Dividends are not necessarily tax-friendly. There’s no question that holding dividend-paying Canadian stocks (or preferred shares) in a non-registered account offers significant tax savings. If an investor is in a low tax bracket, the dividend tax credit is extremely generous. An Ontario resident earning $20,000 in pension income and another $20,000 in eligible dividends might pay no tax at all after applying all available credits.

But if much of a retiree’s investments are held in registered accounts, the dividend tax credit has no benefit at all, so focusing on Canadian dividend payers in an RRSP or RRIF is hard to justify.

Moreover, Canadian dividends must be grossed-up by 38%, so every $1 in dividends counts as $1.38 in income. That can nudge retirees over the threshold for clawbacks to Old Age Security. That’s why capital gains can be preferable to dividends: not only can they be deferred until it’s favourable to realize them, but only half the realized gain counts as income.

Diversification can suffer. Dividends from U.S. and international stocks are not eligible for the dividend tax credit: they are fully taxable as income. For this reason, it can be tempting to overweight Canadian stocks in non-registered accounts. While this makes sense from a tax perspective, it can also lead to poorly diversified portfolios: it’s all too common to see retirees’ portfolios loaded up with bank stocks, in particular. While these have performed well recently, it’s risky to concentrate one’s wealth in a single sector of a single country.

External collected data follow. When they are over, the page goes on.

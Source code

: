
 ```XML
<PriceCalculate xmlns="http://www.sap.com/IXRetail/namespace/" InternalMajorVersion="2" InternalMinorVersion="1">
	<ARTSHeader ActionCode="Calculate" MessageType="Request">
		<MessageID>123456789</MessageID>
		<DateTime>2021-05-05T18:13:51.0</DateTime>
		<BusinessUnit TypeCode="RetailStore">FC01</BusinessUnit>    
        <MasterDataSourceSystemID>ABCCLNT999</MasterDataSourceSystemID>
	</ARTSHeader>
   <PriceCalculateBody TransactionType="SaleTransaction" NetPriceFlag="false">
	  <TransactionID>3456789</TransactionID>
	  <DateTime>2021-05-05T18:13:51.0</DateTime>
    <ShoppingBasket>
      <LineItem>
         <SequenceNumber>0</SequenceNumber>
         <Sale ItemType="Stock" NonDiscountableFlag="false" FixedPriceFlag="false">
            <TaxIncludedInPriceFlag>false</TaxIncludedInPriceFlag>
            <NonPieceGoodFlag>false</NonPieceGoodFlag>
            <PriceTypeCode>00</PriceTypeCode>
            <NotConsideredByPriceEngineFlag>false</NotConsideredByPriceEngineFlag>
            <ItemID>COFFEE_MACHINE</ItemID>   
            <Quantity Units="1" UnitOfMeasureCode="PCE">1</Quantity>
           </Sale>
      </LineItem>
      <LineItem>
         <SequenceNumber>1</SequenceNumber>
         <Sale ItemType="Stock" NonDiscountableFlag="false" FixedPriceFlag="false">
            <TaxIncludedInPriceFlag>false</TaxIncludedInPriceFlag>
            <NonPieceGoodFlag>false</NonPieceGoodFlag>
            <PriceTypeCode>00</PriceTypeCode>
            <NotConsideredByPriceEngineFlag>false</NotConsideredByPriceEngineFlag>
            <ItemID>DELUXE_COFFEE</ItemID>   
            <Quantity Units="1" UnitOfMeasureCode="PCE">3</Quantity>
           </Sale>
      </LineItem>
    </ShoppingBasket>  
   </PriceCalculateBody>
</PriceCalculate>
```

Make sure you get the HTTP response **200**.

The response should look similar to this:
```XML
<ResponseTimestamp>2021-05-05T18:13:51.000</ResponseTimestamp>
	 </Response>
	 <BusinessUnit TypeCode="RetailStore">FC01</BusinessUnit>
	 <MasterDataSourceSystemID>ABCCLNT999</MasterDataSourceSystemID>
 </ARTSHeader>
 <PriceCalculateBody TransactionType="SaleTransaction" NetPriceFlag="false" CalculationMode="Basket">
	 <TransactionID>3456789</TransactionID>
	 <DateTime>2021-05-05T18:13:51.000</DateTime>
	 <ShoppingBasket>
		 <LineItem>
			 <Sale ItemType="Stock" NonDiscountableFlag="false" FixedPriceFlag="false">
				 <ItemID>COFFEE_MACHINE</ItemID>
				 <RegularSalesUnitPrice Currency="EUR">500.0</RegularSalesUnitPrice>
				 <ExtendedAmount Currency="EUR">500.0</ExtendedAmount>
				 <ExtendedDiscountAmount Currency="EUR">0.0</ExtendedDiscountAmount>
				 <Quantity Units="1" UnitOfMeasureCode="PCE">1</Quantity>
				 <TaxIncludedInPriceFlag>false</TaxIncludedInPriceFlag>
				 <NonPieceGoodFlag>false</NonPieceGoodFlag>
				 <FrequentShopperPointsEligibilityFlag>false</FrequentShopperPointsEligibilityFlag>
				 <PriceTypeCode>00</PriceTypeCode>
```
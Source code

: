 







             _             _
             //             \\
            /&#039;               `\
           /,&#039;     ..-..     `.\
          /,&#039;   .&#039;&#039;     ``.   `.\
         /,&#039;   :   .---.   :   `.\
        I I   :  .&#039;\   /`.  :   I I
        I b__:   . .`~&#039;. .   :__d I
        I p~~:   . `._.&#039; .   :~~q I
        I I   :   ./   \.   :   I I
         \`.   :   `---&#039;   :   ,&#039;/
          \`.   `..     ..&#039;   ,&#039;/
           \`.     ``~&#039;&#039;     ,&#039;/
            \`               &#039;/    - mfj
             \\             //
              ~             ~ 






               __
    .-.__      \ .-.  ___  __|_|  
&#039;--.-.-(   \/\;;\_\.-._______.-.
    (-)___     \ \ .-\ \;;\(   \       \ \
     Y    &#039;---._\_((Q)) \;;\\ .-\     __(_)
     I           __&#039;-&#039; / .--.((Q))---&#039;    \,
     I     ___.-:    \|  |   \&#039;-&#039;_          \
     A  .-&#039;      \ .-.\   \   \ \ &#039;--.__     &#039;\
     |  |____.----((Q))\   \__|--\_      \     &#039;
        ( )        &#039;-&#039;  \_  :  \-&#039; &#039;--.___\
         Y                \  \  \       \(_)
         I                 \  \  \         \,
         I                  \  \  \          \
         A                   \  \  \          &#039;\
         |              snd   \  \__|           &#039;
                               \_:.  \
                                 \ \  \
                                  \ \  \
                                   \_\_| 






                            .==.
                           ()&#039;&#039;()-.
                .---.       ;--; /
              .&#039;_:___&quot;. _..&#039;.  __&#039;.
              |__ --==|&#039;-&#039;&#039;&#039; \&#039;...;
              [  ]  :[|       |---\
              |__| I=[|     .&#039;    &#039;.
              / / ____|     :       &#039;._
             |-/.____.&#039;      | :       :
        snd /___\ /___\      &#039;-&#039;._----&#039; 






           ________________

You can reduce risk by holding a globally diversified portfolio with roughly equal amounts of Canadian, U.S. and international equities (including both developed and emerging markets). If foreign equities are held in non-registered accounts, total-market funds are likely to be more tax-efficient than those focusing on dividends. Because capital gains are taxed at half the rate of foreign dividends, one should prefer a 5% capital gain and a 2% dividend over a 3% capital gain and a 4% dividend.